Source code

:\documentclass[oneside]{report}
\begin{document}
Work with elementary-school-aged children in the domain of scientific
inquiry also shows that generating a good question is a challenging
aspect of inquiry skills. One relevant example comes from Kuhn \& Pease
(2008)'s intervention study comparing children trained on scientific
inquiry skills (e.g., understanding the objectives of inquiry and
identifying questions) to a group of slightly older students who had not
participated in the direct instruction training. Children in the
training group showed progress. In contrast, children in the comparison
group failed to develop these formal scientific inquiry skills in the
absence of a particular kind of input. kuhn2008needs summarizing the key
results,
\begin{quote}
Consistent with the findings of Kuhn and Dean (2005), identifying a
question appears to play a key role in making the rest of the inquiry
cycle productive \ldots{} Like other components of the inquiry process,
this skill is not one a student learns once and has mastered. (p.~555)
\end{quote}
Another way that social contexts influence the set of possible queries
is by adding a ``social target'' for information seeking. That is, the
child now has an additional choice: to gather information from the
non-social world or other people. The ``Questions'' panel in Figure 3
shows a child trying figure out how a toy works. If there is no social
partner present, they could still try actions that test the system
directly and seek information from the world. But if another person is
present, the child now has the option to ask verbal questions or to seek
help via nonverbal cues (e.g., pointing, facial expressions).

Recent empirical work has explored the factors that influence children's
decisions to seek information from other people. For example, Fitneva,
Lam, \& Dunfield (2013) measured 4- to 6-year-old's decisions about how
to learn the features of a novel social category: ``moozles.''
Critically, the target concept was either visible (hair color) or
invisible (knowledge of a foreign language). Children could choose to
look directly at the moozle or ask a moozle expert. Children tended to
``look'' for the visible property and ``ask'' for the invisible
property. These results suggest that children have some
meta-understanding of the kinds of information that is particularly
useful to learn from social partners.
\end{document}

____

§ Exercise goal
Identify the lines above that contain the word "skills", then copy them.

§ The answer
aspect of inquiry skills. One relevant example comes from Kuhn \& Pease
inquiry skills (e.g., understanding the objectives of inquiry and
group failed to develop these formal scientific inquiry skills in the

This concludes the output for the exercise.